By now we’ve all had time to digest the “shocking,” “stunning,” “earthquake” (all terms culled from actual media coverage) that is lame duck House Majority Leader Eric Cantor’s ejection from his post by the likes of Tea Party upstart Dave Brat. Brat, an economics professor at Virginia’s Randolph-Macon College, is doing his level best to upend quite a few paradigms. After unseating Cantor while leveraging an infinitesimal campaign budget (you’ve heard the statistic: Brat spent $200,000 – slightly more than what Cantor’s campaign dropped on steak dinners), the most cynical of us are taking another look at the assumption that mass money buys outcomes without exception.
At the same time, Brat demonstrates that earning a PhD in a scientific discipline is no guarantee that data will have bearing on political policy development. Brat won over his conservative district with a staunch anti-immigration position that flies against the express desires of three major constituent groups:economists, business leaders and religious organizations.
But in between Cantor’s surprise overthrow and the tragic and scary events unfolding in a foundering Iraq, another story of GOP cognitive dissonance was somewhat lost in the shuffle. I am speaking of last weekend’s GOP convention in Moscow, Idaho, managed by wannabe House Majority Leader Raul Labrador. I am not sure I could provide a synopsis of the disaster more succinct and factual than writer Betsy Z. Russell of The Spokesman-Review:
“Idaho’s state Republican Party convention degenerated into a fiasco Saturday after attempts to disqualify up to a third of the delegates attending appeared to be succeeding – and the convention ended up adjourning without electing a chairman, setting a platform or doing any of it scheduled business…Far from uniting the deeply divided party, the gathering in Moscow degenerated into dysfunction – though it’s the party that holds every statewide office in Idaho, every seat in the congressional delegation and more than 80 percent of the seats in the state Legislature.

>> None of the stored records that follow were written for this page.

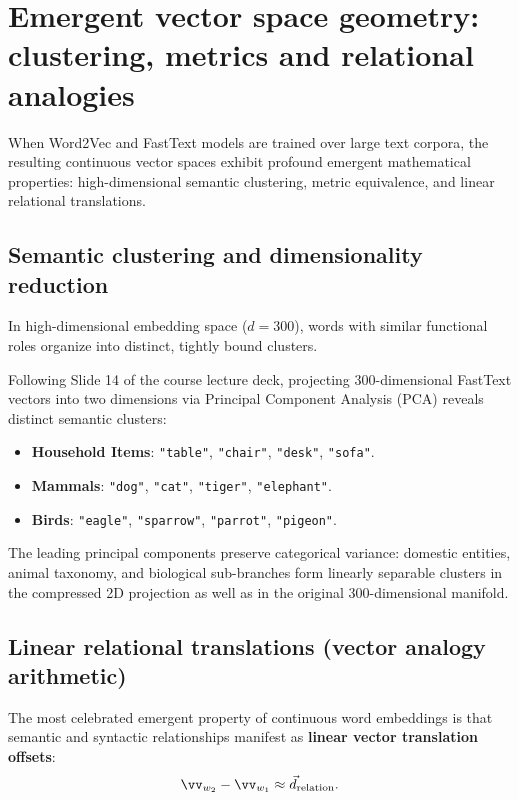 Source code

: \documentclass[../../main.tex]{subfiles}
\begin{document}
\section{Emergent vector space geometry: clustering, metrics and relational analogies}
\label{sec:vector_geometry_metrics}

When Word2Vec and FastText models are trained over large text corpora, the resulting continuous vector spaces exhibit profound emergent mathematical properties: high-dimensional semantic clustering, metric equivalence, and linear relational translations.

\subsection{Semantic clustering and dimensionality reduction}
\label{subsec:semantic_clustering_pca}

In high-dimensional embedding space ($d = 300$), words with similar functional roles organize into distinct, tightly bound clusters.

Following Slide 14 of the course lecture deck, projecting 300-dimensional FastText vectors into two dimensions via Principal Component Analysis (PCA) reveals distinct semantic clusters:
\begin{itemize}
    \item \textbf{Household Items}: \texttt{"table"}, \texttt{"chair"}, \texttt{"desk"}, \texttt{"sofa"}.
    \item \textbf{Mammals}: \texttt{"dog"}, \texttt{"cat"}, \texttt{"tiger"}, \texttt{"elephant"}.
    \item \textbf{Birds}: \texttt{"eagle"}, \texttt{"sparrow"}, \texttt{"parrot"}, \texttt{"pigeon"}.
\end{itemize}
The leading principal components preserve categorical variance: domestic entities, animal taxonomy, and biological sub-branches form linearly separable clusters in the compressed 2D projection as well as in the original 300-dimensional manifold.

\subsection{Linear relational translations (vector analogy arithmetic)}
\label{subsec:relational_analogies}

The most celebrated emergent property of continuous word embeddings is that semantic and syntactic relationships manifest as \textbf{linear vector translation offsets}:
\begin{equation}
\label{eq:relational_offset_concept}
\vv_{w_2} - \vv_{w_1} \approx \vec{d}_{\text{relation}}.
\end{equation}
\end{document}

It also proved not to be the finest hour for Labrador, whom many looked to as the healer for the fractured party just a day after he announced that he’s running for Majority Leader of the U.S. House; instead, he ended the convention facing jeers and walkouts from his own party members.”
I must own that I gasped audibly at several points while reading the text. June 2014 is the month of conservative schadenfreude that keeps on giving. But once the gleeful laughter recedes, an obvious question presents itself. Why does the party continue warring with itself during the primary season in the absence of any logical reason to do so?
The fallout from the silliness appears to be forcing a premature end to Labrador’s national ambitions before they have an opportunity to gain traction. Boise State University professor emeritus Jim Weatherby, a longtime observer of Idaho politics, noted, “It’s hard to blame all this on Raul Labrador, but on the other hand, this does not strengthen his credentials for a national leadership position, either.”
These increasingly common and bizarre instances of Republican infighting have clearly been a longtime coming. “Mainstream” conservatives asked for this after President Obama’s first election, when they welcomed new radical and reactionary elements to the fold that predicted long-term implosion. And anyone who paid attention to the fall 2013 government shutdown will recall that heated rhetoric was just as often Republican on Republican as it was liberal versus conservative.
The larger lesson may be that the best Democratic strategy for the 2014 midterms is no strategy at all. Sit back, take it easy. Put up your local candidates and support them, but why bother exerting yourself or spending a ton of money to go negative? Conserve your resources and watch your enemies eat other.